◆ INSTRUCTIONS FOR THE TASK: Every line containing the string "name" is to be copied from the records.

(Collected data)
━━━━
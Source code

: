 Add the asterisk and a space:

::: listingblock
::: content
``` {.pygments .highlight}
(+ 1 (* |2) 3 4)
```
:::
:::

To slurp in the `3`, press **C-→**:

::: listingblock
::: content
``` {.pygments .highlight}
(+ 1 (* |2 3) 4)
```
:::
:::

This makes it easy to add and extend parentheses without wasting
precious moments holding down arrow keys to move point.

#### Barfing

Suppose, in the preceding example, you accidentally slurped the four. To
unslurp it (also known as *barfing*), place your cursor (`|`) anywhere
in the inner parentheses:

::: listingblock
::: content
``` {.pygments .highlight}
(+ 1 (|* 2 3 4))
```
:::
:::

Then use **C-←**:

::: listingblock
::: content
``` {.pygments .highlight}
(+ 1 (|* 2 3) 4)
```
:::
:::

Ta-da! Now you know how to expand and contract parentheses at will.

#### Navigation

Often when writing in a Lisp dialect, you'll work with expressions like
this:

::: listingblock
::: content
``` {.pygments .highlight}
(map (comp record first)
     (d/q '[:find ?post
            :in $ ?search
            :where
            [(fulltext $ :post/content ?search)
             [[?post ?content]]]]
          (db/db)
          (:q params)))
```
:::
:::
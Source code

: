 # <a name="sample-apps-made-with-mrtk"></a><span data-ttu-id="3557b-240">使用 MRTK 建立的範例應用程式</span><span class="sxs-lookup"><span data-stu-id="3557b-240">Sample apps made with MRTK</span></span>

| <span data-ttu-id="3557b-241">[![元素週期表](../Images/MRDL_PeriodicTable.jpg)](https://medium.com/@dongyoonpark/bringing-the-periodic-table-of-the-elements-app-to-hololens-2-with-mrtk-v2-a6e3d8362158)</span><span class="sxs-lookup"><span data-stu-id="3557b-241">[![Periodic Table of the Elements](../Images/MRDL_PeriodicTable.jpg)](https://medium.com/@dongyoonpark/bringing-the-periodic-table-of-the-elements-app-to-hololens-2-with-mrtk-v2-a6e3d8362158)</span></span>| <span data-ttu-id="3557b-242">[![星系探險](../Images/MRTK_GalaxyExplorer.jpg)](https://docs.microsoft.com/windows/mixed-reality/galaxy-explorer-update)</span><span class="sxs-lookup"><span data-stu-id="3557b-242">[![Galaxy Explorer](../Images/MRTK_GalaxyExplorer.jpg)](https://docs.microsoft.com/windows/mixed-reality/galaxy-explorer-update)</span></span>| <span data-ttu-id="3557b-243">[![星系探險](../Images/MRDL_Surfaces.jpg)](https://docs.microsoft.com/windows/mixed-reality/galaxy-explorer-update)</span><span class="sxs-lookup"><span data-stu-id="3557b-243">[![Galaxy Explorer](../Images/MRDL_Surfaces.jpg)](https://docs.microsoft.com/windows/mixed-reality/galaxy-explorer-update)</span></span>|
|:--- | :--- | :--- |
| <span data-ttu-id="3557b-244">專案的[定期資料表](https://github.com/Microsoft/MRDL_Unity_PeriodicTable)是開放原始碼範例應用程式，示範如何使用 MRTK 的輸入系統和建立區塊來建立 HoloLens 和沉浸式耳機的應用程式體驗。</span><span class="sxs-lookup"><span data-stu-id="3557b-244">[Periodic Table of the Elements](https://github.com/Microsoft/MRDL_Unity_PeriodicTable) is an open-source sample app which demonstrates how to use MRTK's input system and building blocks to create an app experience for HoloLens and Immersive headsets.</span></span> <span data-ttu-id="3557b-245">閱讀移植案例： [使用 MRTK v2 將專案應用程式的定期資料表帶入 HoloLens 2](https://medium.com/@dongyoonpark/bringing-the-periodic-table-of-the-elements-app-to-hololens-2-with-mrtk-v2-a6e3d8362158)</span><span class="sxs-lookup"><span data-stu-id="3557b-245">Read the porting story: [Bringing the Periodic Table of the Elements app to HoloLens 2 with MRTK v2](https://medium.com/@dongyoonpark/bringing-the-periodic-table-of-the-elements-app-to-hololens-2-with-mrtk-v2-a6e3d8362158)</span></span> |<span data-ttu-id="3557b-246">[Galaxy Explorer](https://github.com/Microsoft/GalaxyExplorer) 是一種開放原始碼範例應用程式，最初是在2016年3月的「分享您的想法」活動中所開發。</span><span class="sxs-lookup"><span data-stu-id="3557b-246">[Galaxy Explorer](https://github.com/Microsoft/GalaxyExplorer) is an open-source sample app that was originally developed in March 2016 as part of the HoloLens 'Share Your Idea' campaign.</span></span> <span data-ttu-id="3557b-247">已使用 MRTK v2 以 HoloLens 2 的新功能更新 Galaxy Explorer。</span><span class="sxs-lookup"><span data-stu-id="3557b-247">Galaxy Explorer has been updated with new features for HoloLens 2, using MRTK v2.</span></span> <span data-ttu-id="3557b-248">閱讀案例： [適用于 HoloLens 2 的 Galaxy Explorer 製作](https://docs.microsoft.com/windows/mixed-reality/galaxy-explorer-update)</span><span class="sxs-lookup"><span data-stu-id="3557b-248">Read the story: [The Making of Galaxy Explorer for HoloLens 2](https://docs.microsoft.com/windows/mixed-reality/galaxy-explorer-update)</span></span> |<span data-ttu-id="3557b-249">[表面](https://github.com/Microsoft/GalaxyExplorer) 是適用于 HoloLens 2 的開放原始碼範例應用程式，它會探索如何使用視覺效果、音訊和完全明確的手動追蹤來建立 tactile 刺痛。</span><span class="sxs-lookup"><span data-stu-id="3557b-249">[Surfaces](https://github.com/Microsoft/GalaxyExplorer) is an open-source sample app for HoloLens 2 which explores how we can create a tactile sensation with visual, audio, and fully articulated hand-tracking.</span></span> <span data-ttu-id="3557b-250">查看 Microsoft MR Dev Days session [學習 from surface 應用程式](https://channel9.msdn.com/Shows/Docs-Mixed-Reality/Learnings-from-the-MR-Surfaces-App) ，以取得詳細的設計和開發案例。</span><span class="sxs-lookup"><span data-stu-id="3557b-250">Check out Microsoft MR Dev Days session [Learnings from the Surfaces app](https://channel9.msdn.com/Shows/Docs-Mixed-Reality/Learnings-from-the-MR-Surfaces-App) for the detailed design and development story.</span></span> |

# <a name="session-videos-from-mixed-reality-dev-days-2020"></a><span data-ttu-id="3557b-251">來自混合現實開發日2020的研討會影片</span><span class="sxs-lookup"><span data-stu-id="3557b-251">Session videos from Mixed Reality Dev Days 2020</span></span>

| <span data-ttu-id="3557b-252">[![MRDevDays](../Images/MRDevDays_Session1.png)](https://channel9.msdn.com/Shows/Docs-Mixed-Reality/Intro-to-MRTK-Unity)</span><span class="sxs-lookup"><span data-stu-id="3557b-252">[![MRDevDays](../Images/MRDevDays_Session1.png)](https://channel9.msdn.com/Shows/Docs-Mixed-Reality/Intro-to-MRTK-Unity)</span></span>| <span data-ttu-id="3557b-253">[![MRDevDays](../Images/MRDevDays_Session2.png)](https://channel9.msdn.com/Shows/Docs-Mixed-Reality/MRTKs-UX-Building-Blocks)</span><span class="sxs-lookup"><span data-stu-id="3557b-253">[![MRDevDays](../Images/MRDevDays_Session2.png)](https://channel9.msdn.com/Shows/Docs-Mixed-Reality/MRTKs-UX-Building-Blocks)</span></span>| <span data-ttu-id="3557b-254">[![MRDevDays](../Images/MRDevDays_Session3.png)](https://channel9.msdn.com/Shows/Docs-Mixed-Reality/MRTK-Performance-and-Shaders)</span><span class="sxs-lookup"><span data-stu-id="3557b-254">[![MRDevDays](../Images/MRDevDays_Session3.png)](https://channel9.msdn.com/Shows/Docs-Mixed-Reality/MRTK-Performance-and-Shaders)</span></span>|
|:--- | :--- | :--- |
━━━━
◆ ANSWER:
: # <a name="sample-apps-made-with-mrtk"></a><span data-ttu-id="3557b-240">使用 MRTK 建立的範例應用程式</span><span class="sxs-lookup"><span data-stu-id="3557b-240">Sample apps made with MRTK</span></span>
# <a name="session-videos-from-mixed-reality-dev-days-2020"></a><span data-ttu-id="3557b-251">來自混合現實開發日2020的研討會影片</span><span class="sxs-lookup"><span data-stu-id="3557b-251">Session videos from Mixed Reality Dev Days 2020</span></span>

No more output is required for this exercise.